そうと決まれば善は急げ、と魔法局へ戻ろうと脚を向けた時、ふとあの事を思い出した。


「……そういえばおにーさん、ブルームスターの時に局長と出会った事はあるカナ?」


「ん? いや、今回が初めてだと思うけどなんでだ?」


「ソッカ。 何でもないよ、ただちょっと謎が深まっただけだからサ」


野良の魔法少女にあれだけ敵愾心を燃やしていた局長が急に手のひらを返した、それには相応の理由はあるはずだ。

だが当人に面識はないというなら一体何だというのか。


「うーん、ミカちゃんカー……」


「誰の話してんだ?」


「私もよく分かってない話だヨ、それじゃまた後でネー」


おにーさんと別れ、魔法局へと戻る道のりを歩く。

そしてコンビニ前の交差点を渡った時、テディの腹に突っ込んでいた携帯が震えた。


「はいもしもしー、こちらコルトだヨ。 何用カナ?」


『ボクだ、今どこにいる?』


電話越しのくぐもった声はドクターのものだ。

心なしか緊張気味なものに聞こえる、彼女がこうして連絡を取るということは何かあったということか。

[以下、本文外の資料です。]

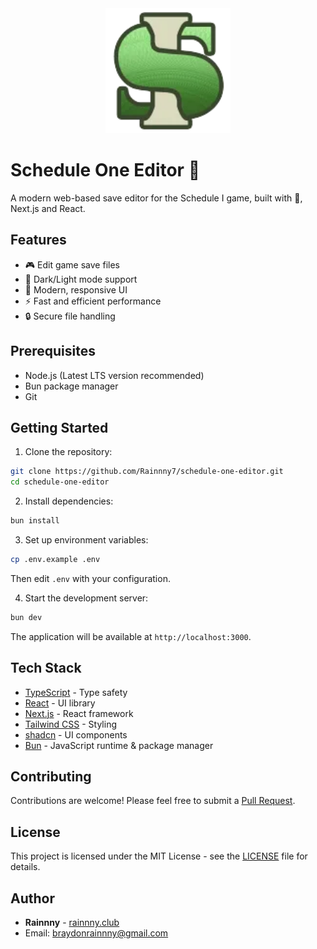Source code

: <div align="center">
    <img src="public/media/logo.png" alt="Schedule One Editor Logo" width="200"/>
</div>

# Schedule One Editor 🌿

A modern web-based save editor for the Schedule I game, built with 💚, Next.js and React.

## Features

-   🎮 Edit game save files
-   🌙 Dark/Light mode support
-   🎨 Modern, responsive UI
-   ⚡ Fast and efficient performance
-   🔒 Secure file handling

## Prerequisites

-   Node.js (Latest LTS version recommended)
-   Bun package manager
-   Git

## Getting Started

1. Clone the repository:

```bash
git clone https://github.com/Rainnny7/schedule-one-editor.git
cd schedule-one-editor
```

2. Install dependencies:

```bash
bun install
```

3. Set up environment variables:

```bash
cp .env.example .env
```

Then edit `.env` with your configuration.

4. Start the development server:

```bash
bun dev
```

The application will be available at `http://localhost:3000`.

## Tech Stack

-   [TypeScript](https://www.typescriptlang.org) - Type safety
-   [React](https://reactjs.org) - UI library
-   [Next.js](https://nextjs.org) - React framework
-   [Tailwind CSS](https://tailwindcss.com) - Styling
-   [shadcn](https://ui.shadcn.com) - UI components
-   [Bun](https://bun.sh) - JavaScript runtime & package manager

## Contributing

Contributions are welcome! Please feel free to submit a [Pull Request](/pulls).

## License

This project is licensed under the MIT License - see the [LICENSE](/LICENSE.md) file for details.

## Author

-   **Rainnny** - [rainnny.club](https://rainnny.club)
-   Email: braydonrainnny@gmail.com
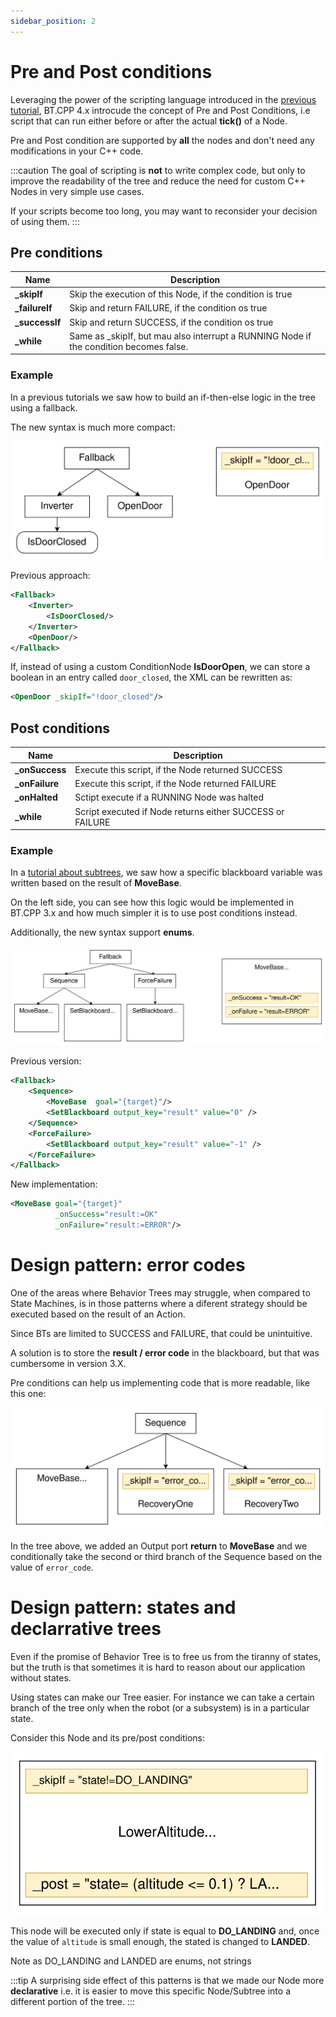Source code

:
 ```yaml
---
sidebar_position: 2
---
```


# Pre and Post conditions

Leveraging the power of the scripting language
introduced in the [previous tutorial](tutorial-advanced/scripting.md),
BT.CPP 4.x introcude the concept of Pre and Post Conditions,
i.e script that can run either before or after the actual 
__tick()__ of a Node.

Pre and Post condition are supported by __all__ the nodes and
 don't need any modifications in your C++ code.

:::caution
The goal of scripting is __not__ to write complex code,
but only to improve the readability of the tree and 
reduce the need for custom C++ Nodes in very simple 
use cases.

If your scripts become too long, you may want to 
reconsider your decision of using them.
:::

## Pre conditions

| Name | Description |
|-------------|---------|
| **_skipIf**    |  Skip the execution of this Node, if the condition is true   |
| **_failureIf** |  Skip and return FAILURE, if the condition os true |
| **_successIf** |  Skip and return SUCCESS, if the condition os true |
| **_while**     |  Same as _skipIf, but mau also interrupt a RUNNING Node if  the condition becomes false. |

### Example

In a previous tutorials we saw how to build an if-then-else
logic in the tree using a fallback.

The new syntax is much more compact:

![](images/skipIf_example.svg)

Previous approach:

``` xml
<Fallback>
    <Inverter>
        <IsDoorClosed/>
    </Inverter>
    <OpenDoor/>
</Fallback>
```

If, instead of using a custom ConditionNode __IsDoorOpen__,
we can store a boolean in an entry called `door_closed`, the XML can be rewritten as:

``` xml
<OpenDoor _skipIf="!door_closed"/>
```

## Post conditions

| Name | Description |
|-------------|---------|
| **_onSuccess** | Execute this script, if the Node returned SUCCESS |
| **_onFailure** | Execute this script, if the Node returned FAILURE  |
| **_onHalted**  | Sctipt execute if a RUNNING Node was halted |
| **_while**     | Script executed if Node returns either SUCCESS or FAILURE |

### Example

In a [tutorial about subtrees](tutorial-basics/tutorial_06_subtree_ports.md),
 we saw how a specific blackboard variable was written based on the result
 of __MoveBase__. 

On the left side, you can see how this logic would be
implemented in BT.CPP 3.x and how much simpler it is to use post conditions instead.

Additionally, the new syntax support **enums**.

![](images/post_example.svg)

Previous version:

``` xml
<Fallback>
    <Sequence>
        <MoveBase  goal="{target}"/>
        <SetBlackboard output_key="result" value="0" />
    </Sequence>
    <ForceFailure>
        <SetBlackboard output_key="result" value="-1" />
    </ForceFailure>
</Fallback>
```

New implementation:

``` xml
<MoveBase goal="{target}" 
          _onSuccess="result:=OK"
          _onFailure="result:=ERROR"/>
```

# Design pattern: error codes

One of the areas where Behavior Trees may struggle, when 
compared to State Machines, is in those patterns where
a diferent strategy should be executed based on the 
result of an Action. 

Since BTs are limited to SUCCESS and FAILURE, that could 
be unintuitive.

A solution is to store the __result / error code__ in the
blackboard, but that was cumbersome in version 3.X.

Pre conditions can help us implementing code that is more
readable, like this one:

![error_codes.svg](images/error_codes.svg)

In the tree above, we added an Output port __return__ to
__MoveBase__ and we conditionally take the second or third branch
of the Sequence based on the value of `error_code`.

# Design pattern: states and declarrative trees

Even if the promise of Behavior Tree is to free us from 
the tiranny of states, but the truth is that sometimes it is
hard to reason about our application without states.

Using states can make our Tree easier. For instance we can 
take a certain branch of the tree only when the robot
(or a subsystem) is in a particular state.

Consider this Node and its pre/post conditions:

![landing.svg](images/landing.svg)

This node will be executed only if state is equal to **DO_LANDING** and, once the value of `altitude` is small
enough, the stated is changed to **LANDED**.

Note as DO_LANDING and LANDED are enums, not strings

:::tip
A surprising side effect of this patterns is that we made our
Node more __declarative__ i.e. it is easier to move this specific Node/Subtree into a different portion of the tree.
:::
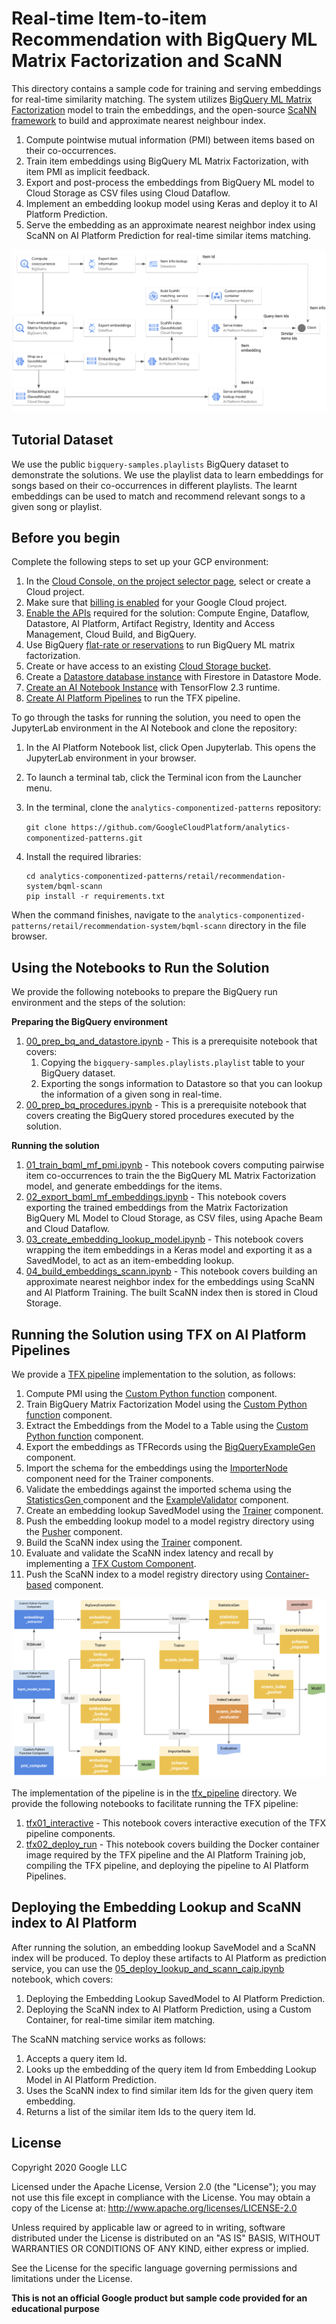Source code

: # Real-time Item-to-item Recommendation with BigQuery ML Matrix Factorization and ScaNN

This directory contains a sample code for training and serving embeddings 
for real-time similarity matching. The system utilizes [BigQuery ML Matrix Factorization](https://cloud.google.com/bigquery-ml/docs/reference/standard-sql/bigqueryml-syntax-create-matrix-factorization)
model to train the embeddings, and the open-source [ScaNN framework](https://ai.googleblog.com/2020/07/announcing-scann-efficient-vector.html) to build and
approximate nearest neighbour index.

1. Compute pointwise mutual information (PMI) between items based on their co-occurrences.
2. Train item embeddings using BigQuery ML Matrix Factorization, with item PMI as implicit feedback.
3. Export and post-process the embeddings from BigQuery ML model to Cloud Storage as CSV files using Cloud Dataflow.
4. Implement an embedding lookup model using Keras and deploy it to AI Platform Prediction.
5. Serve the embedding as an approximate nearest neighbor index using ScaNN on AI Platform Prediction for real-time similar items matching.

![Workflow](figures/diagram.png)

## Tutorial Dataset

We use the public `bigquery-samples.playlists` BigQuery dataset to demonstrate
the solutions. We use the playlist data to learn embeddings for songs based on their co-occurrences
in different playlists. The learnt embeddings can be used to match and recommend relevant songs to a given song or playlist.

## Before you begin

Complete the following steps to set up your GCP environment:

1. In the [Cloud Console, on the project selector page](https://console.cloud.google.com/projectselector2/home/dashboard), select or create a Cloud project.
2. Make sure that [billing is enabled](https://cloud.google.com/billing/docs/how-to/modify-project) for your Google Cloud project. 
3. [Enable the APIs](https://console.cloud.google.com/apis/library)
 required for the solution: Compute Engine, Dataflow, Datastore, AI Platform, Artifact Registry, Identity and Access Management, Cloud Build, and BigQuery.
4. Use BigQuery [flat-rate or reservations](https://cloud.google.com/bigquery/docs/reservations-intro) to run BigQuery ML matrix factorization.
5. Create or have access to an existing [Cloud Storage bucket](https://cloud.google.com/storage/docs/creating-buckets).
6. Create a [Datastore database instance](https://cloud.google.com/datastore/docs/quickstart)  with Firestore in Datastore Mode.
7. [Create an AI Notebook Instance](https://cloud.google.com/ai-platform/notebooks/docs/create-new)  with TensorFlow 2.3 runtime.
8. [Create AI Platform Pipelines](https://cloud.google.com/ai-platform/pipelines/docs/setting-up) to run the TFX pipeline.

To go through the tasks for running the solution, you need to open the JupyterLab environment in the AI Notebook and clone the repository:
1. In the AI Platform Notebook list, click Open Jupyterlab. This opens the JupyterLab environment in your browser.
2. To launch a terminal tab, click the Terminal icon from the Launcher menu.
3. In the terminal, clone the `analytics-componentized-patterns` repository:

    ```git clone https://github.com/GoogleCloudPlatform/analytics-componentized-patterns.git```
   
4. Install the required libraries:

    ```
    cd analytics-componentized-patterns/retail/recommendation-system/bqml-scann
    pip install -r requirements.txt
    ```

When the command finishes, navigate to the `analytics-componentized-patterns/retail/recommendation-system/bqml-scann` directory in the file browser.


## Using the Notebooks to Run the Solution

We provide the following notebooks to prepare the BigQuery run environment 
and the steps of the solution:

**Preparing the BigQuery environment**

1. [00_prep_bq_and_datastore.ipynb](00_prep_bq_and_datastore.ipynb) - 
This is a prerequisite notebook that covers:
   1. Copying the `bigquery-samples.playlists.playlist` table to your BigQuery dataset.
   2. Exporting the songs information to Datastore so that you can lookup the information of a given song in real-time.
2. [00_prep_bq_procedures.ipynb](00_prep_bq_procedures.ipynb) - This is a prerequisite notebook that covers creating the BigQuery 
stored procedures executed by the solution.

**Running the solution**

1. [01_train_bqml_mf_pmi.ipynb](01_train_bqml_mf_pmi.ipynb) - This notebook covers computing pairwise item co-occurrences
to train the the BigQuery ML Matrix Factorization model, and generate embeddings for the items.
2. [02_export_bqml_mf_embeddings.ipynb](02_export_bqml_mf_embeddings.ipynb) - 
This notebook covers exporting the trained embeddings from the Matrix Factorization BigQuery ML Model to Cloud Storage,
as CSV files, using Apache Beam and Cloud Dataflow.
3. [03_create_embedding_lookup_model.ipynb](03_create_embedding_lookup_model.ipynb) - 
This notebook covers wrapping the item embeddings in a Keras model and exporting it
as a SavedModel, to act as an item-embedding lookup.
4. [04_build_embeddings_scann.ipynb](04_build_embeddings_scann.ipynb) - 
This notebook covers building an approximate nearest neighbor index for the embeddings 
using ScaNN and AI Platform Training. The built ScaNN index then is stored in Cloud Storage.

## Running the Solution using TFX on AI Platform Pipelines

We provide a [TFX pipeline](tfx_pipeline) implementation to the solution, as follows:
1. Compute PMI using the [Custom Python function](https://www.tensorflow.org/tfx/guide/custom_function_component) component.
2. Train BigQuery Matrix Factorization Model using the [Custom Python function](https://www.tensorflow.org/tfx/guide/custom_function_component) component.
3. Extract the Embeddings from the Model to a Table using the [Custom Python function](https://www.tensorflow.org/tfx/guide/custom_function_component) component.
4. Export the embeddings as TFRecords using the [BigQueryExampleGen](https://www.tensorflow.org/tfx/api_docs/python/tfx/extensions/google_cloud_big_query/example_gen/component/BigQueryExampleGen) component.
5. Import the schema for the embeddings using the [ImporterNode](https://www.tensorflow.org/tfx/api_docs/python/tfx/components/ImporterNode) component need for the Trainer components.
6. Validate the embeddings against the imported schema using the [StatisticsGen ](https://www.tensorflow.org/tfx/guide/statsgen) component and the [ExampleValidator](https://www.tensorflow.org/tfx/guide/exampleval) component. 
7. Create an embedding lookup SavedModel using the [Trainer](https://www.tensorflow.org/tfx/api_docs/python/tfx/components/Trainer) component.
8. Push the embedding lookup model to a model registry directory using the [Pusher](https://www.tensorflow.org/tfx/guide/pusher) component.
9. Build the ScaNN index using the [Trainer](https://www.tensorflow.org/tfx/api_docs/python/tfx/components/Trainer) component.
10. Evaluate and validate the ScaNN index latency and recall by implementing a [TFX Custom Component](https://www.tensorflow.org/tfx/guide/custom_component).
11. Push the ScaNN index to a model registry directory using [Container-based](https://www.tensorflow.org/tfx/guide/container_component) component.

![tfx](figures/tfx.png)

The implementation of the pipeline is in the [tfx_pipeline](tfx_pipeline) directory. 
We provide the following notebooks to facilitate running the TFX pipeline:
1. [tfx01_interactive](tfx01_interactive.ipynb) - This notebook covers interactive execution of the 
TFX pipeline components.
2. [tfx02_deploy_run](tfx02_deploy_run.ipynb) - This notebook covers building the Docker container image required by
the TFX pipeline and the AI Platform Training job, compiling the TFX pipeline, and deploying the pipeline to 
AI Platform Pipelines.

## Deploying the Embedding Lookup and ScaNN index to AI Platform

After running the solution, an embedding lookup SaveModel and a ScaNN index will be produced.
To deploy these artifacts to AI Platform as prediction service, you can use the 
[05_deploy_lookup_and_scann_caip.ipynb](05_deploy_lookup_and_scann_caip.ipynb) notebook, which covers:
1. Deploying the Embedding Lookup SavedModel to AI Platform Prediction. 
2. Deploying the ScaNN index to AI Platform Prediction, using a Custom Container, for real-time similar item matching. 

The ScaNN matching service works as follows:
1. Accepts a query item Id.
2. Looks up the embedding of the query item Id from Embedding Lookup Model in AI Platform Prediction.
3. Uses the ScaNN index to find similar item Ids for the given query item embedding.
4. Returns a list of the similar item Ids to the query item Id.


## License

Copyright 2020 Google LLC

Licensed under the Apache License, Version 2.0 (the "License");
you may not use this file except in compliance with the License. You may obtain a copy of the License at: http://www.apache.org/licenses/LICENSE-2.0

Unless required by applicable law or agreed to in writing, software distributed under the License is distributed on an "AS IS" BASIS, WITHOUT WARRANTIES OR CONDITIONS OF ANY KIND, either express or implied. 

See the License for the specific language governing permissions and limitations under the License.

**This is not an official Google product but sample code provided for an educational purpose**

「ちょうど魔法局に戻るとこだヨ、急いだほうがいい?」


『そうしてくれると助かる、我らが局長様を襲った男について調べたら嫌な事が分かった』


「仕事が早いネ、ちょうどその件を調べてほしかったんだヨ。 それで分かった事って?」


『ここで話すより来てもらった方が早いな、いつもの作戦室で待つ』


伝えるべきことを伝え終わると一方的に通話が切れた、魔法局まで急いで向かえばここから10分程度か。渡ってきた交差点を振り返ると、向こうに見えるコンビニにはすでにおにーさんの姿はなかった。


「……ま、あとででいいカナ」


急げと急かされた以上、余計な道草を食うと後で何を言われるか分からない。

気持ちを切り替え、私は駆け足で魔法局へと向かっていった。